Exercise prompt
With the entries below as the source, tally the lines that contain the string "readonly" and give the number only.

Material provided
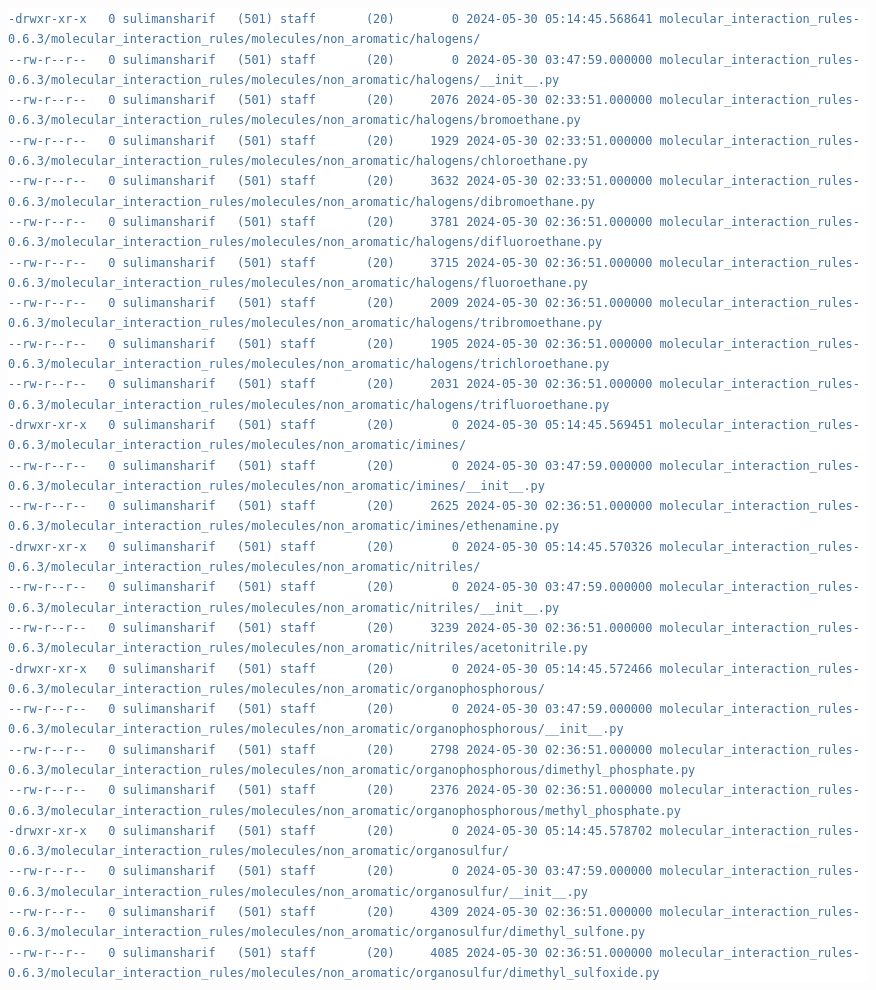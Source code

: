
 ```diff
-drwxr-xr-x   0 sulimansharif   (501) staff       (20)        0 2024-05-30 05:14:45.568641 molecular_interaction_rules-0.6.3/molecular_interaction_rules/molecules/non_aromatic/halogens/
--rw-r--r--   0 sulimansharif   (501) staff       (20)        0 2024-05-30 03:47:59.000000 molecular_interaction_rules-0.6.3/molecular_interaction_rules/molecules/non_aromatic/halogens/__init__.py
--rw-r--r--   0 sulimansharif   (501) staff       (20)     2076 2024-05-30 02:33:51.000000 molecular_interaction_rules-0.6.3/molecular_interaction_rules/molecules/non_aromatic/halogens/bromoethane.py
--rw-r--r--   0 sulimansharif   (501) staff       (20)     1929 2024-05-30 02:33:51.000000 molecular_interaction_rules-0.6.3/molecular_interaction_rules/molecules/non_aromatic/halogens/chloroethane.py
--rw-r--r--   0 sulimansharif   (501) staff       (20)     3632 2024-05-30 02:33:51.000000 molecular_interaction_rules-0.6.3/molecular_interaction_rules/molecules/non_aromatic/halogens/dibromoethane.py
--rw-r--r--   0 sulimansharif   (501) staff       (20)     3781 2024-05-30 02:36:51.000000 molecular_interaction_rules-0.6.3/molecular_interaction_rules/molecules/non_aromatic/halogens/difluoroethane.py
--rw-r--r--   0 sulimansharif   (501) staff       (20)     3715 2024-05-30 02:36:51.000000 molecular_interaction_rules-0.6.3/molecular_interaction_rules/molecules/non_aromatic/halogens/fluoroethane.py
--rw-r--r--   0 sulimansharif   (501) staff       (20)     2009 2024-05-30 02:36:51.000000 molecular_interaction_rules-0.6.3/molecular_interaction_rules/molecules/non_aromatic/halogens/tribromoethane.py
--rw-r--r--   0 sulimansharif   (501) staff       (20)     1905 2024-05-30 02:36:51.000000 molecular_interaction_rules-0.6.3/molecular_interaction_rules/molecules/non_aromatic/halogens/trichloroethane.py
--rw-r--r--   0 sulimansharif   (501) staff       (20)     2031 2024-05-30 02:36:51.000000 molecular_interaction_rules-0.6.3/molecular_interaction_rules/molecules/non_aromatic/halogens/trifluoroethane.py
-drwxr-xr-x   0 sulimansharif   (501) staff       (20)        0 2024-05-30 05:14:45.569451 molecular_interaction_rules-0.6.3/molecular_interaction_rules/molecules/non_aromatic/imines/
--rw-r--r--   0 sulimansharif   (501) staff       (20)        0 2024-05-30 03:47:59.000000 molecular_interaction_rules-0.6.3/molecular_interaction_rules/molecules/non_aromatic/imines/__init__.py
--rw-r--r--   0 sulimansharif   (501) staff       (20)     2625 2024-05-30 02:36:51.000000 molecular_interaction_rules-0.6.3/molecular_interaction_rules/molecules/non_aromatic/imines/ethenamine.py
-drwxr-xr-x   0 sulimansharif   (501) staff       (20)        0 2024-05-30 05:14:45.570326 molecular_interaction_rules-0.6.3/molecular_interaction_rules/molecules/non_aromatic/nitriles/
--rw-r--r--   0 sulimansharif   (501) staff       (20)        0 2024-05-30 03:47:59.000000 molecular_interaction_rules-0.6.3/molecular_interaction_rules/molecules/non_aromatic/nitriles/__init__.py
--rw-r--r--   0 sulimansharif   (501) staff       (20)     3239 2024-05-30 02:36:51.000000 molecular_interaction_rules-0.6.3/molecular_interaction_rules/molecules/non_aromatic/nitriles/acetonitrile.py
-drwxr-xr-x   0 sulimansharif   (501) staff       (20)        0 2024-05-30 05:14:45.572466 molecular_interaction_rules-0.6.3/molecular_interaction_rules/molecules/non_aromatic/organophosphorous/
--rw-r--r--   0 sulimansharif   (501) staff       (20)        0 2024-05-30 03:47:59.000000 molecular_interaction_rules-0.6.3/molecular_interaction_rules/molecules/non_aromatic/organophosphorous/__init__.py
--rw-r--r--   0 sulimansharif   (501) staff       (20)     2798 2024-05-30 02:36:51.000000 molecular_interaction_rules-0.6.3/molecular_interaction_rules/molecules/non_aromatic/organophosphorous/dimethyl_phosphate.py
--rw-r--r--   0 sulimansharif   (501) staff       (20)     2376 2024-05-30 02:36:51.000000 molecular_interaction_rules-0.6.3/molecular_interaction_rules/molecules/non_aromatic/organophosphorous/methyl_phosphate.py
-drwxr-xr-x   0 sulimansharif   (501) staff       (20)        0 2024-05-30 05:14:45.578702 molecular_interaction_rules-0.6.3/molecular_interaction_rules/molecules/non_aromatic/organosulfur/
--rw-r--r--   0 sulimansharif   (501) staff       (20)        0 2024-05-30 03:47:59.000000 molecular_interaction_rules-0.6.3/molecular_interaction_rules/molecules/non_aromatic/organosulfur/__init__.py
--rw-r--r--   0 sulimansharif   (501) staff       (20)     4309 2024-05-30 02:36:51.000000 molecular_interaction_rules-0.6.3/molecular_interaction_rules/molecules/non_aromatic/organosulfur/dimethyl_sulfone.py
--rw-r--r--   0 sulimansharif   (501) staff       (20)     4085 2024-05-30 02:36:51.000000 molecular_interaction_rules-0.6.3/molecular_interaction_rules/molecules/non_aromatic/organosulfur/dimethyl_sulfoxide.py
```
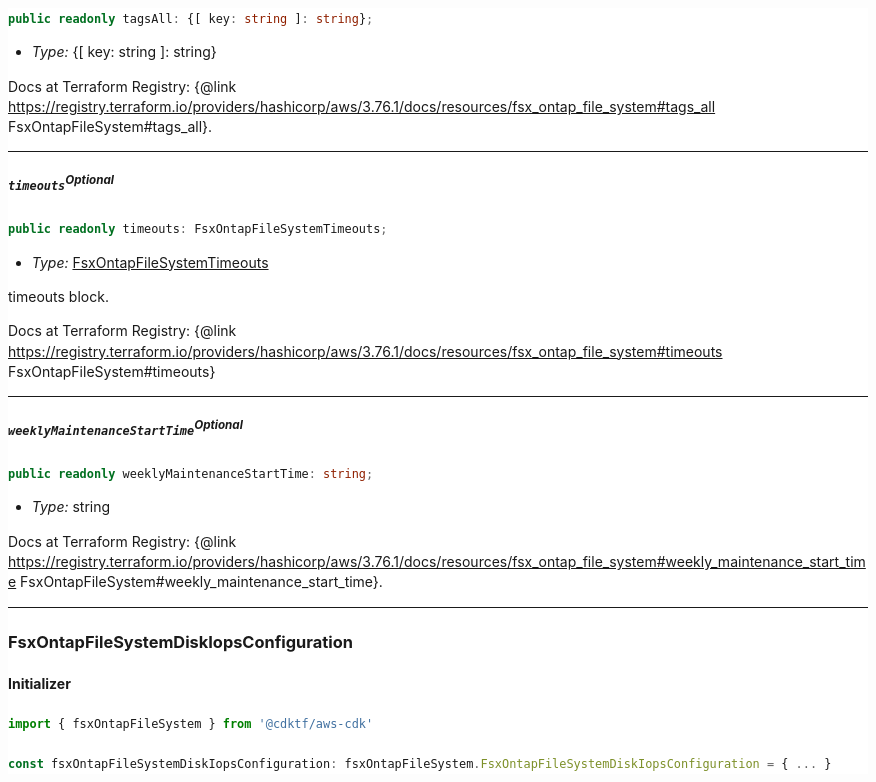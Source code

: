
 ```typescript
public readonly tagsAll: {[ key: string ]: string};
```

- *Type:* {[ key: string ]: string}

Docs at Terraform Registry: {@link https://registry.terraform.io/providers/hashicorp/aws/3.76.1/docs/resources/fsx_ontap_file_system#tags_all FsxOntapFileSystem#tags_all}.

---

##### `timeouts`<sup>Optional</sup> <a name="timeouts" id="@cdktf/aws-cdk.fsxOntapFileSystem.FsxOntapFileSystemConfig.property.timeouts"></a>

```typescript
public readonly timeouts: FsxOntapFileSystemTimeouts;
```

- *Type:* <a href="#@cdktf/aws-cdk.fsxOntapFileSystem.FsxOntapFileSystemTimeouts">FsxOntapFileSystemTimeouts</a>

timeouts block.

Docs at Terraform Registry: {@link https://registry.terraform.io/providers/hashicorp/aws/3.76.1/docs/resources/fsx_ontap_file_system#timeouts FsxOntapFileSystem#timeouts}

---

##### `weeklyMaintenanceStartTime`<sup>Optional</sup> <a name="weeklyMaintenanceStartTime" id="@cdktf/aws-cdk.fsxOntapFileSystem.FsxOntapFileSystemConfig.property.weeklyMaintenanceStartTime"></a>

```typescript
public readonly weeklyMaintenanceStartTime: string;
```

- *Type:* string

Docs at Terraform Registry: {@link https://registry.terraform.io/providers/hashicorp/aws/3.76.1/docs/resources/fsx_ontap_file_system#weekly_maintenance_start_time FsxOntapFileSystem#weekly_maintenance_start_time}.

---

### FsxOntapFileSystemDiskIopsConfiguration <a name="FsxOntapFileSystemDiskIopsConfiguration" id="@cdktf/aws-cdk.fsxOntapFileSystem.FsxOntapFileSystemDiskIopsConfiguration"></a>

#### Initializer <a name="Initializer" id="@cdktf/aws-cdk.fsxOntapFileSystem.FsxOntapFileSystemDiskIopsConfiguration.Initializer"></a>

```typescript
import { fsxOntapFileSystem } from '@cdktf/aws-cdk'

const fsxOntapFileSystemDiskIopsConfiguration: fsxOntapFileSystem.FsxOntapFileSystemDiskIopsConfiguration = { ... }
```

Response
3